Editor’s Note: This report contains 911 transcriptions of various crime scenes that may be disturbing to read. WKBN believes that reporting this information relays to the reader the gravity of what emergency crews were dealing with and the impact of the crimes on parents and the community.

YOUNGSTOWN, Ohio (WKBN) — It may have been the night of nights for Detective Sgt. Chris Staley, but the experience he gained managing two large crime scenes earlier this year came in handy those early morning hours of Aug. 18 when dealing with two different shooting scenes that saw two people killed, including a 10-year-old girl, and four others wounded.

Staley was the only supervisor on the road for city police on midnight turn Aug. 17 and 18, when nine people were shot in five separate shootings.

Two of those shootings after midnight on Aug. 18 killed a 10-year-old girl and wounded three others on Samuel Avenue as well as killing another man who crashed a truck into a utility pole at South and Palmer avenues. His passenger was wounded in the leg.

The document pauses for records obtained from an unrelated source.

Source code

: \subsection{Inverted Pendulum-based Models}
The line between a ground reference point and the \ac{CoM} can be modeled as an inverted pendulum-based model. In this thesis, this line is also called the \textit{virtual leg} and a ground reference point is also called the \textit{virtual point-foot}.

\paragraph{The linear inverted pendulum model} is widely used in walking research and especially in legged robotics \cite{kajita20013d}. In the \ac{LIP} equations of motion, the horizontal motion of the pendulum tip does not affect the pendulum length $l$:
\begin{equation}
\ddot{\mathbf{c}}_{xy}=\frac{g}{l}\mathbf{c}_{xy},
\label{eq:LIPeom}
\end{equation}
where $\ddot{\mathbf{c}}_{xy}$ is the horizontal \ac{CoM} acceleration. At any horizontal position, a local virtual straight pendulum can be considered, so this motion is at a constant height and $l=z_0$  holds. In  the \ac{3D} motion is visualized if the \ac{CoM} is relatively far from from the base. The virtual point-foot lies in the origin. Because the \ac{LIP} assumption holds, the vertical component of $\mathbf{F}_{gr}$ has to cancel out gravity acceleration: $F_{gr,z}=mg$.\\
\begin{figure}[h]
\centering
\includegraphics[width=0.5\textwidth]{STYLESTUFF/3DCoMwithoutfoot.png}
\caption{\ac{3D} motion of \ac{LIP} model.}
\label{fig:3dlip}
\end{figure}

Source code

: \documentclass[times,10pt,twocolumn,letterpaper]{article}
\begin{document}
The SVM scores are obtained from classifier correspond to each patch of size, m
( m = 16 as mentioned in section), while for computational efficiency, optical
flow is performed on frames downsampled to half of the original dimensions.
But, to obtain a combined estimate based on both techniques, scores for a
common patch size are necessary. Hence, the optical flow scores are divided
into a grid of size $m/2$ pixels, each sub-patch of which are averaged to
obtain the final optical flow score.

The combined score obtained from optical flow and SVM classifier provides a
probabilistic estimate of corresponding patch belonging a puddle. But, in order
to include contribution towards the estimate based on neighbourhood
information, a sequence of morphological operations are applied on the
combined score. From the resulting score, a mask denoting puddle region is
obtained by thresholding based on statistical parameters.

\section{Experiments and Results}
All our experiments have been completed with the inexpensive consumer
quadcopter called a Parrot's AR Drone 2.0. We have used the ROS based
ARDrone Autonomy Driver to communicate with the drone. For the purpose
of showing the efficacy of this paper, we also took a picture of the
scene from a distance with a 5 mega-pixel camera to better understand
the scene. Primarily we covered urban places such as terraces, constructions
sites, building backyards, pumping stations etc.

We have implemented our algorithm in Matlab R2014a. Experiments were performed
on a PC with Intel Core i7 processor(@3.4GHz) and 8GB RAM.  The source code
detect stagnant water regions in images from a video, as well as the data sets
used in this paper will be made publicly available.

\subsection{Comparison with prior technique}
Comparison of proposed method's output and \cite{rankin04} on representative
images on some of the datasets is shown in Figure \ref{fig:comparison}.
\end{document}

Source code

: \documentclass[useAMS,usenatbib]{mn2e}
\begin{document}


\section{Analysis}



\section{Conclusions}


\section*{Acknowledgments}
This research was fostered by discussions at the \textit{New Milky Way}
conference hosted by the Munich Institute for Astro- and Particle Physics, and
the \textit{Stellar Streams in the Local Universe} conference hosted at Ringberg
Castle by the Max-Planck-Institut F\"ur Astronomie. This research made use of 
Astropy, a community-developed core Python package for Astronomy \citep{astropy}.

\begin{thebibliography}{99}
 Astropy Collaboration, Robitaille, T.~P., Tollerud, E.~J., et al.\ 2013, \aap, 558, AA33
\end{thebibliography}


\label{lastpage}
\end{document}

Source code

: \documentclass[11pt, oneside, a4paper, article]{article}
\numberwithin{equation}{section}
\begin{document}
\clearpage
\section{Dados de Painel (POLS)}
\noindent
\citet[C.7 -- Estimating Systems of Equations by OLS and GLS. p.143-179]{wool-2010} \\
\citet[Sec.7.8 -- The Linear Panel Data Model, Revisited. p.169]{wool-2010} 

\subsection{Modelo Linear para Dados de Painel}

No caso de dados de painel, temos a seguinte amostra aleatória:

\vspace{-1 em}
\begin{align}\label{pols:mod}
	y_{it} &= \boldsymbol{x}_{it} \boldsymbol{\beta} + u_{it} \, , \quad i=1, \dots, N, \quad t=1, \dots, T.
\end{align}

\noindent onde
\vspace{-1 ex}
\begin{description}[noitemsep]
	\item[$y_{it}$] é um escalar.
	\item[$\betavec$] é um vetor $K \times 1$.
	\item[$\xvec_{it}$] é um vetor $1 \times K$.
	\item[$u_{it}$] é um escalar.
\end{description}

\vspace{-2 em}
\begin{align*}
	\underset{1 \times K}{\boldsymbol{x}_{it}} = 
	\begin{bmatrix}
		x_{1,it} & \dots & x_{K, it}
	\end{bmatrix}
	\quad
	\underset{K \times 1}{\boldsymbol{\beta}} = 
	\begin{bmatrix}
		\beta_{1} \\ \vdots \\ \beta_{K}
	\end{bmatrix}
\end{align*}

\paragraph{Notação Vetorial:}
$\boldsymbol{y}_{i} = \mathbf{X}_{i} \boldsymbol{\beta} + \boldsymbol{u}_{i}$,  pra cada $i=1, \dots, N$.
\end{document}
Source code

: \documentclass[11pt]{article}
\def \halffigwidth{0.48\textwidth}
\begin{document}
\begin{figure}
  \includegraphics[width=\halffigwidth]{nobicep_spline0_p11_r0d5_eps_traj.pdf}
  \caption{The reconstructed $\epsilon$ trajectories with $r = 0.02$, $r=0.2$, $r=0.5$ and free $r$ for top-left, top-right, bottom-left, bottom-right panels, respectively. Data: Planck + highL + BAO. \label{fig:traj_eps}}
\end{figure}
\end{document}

The calls came about five minutes apart. Police say both homicides are related.

Those shootings were part of a month that saw 30 people shot and a period of just over 24 hours, Aug. 17-18, that saw 11 people shot in five separate shootings, with two of those people killed.

WKBN has concentrated on that period of Aug. 17-18 and has reviewed all the 911 recordings, police reports and interviewed as many people as possible who were working those two nights.

Staley had already been involved with two shooting investigations the night before when three people in two separate shootings got themselves to St. Elizabeth Health Center. He was on Glenwood Avenue with another officer when the call for Palmer and South went out.

Staley and the other officer were on Interstate 680 and were just about to get off at South Avenue when the call came in that there was another shooting with multiple victims on Samuel Avenue.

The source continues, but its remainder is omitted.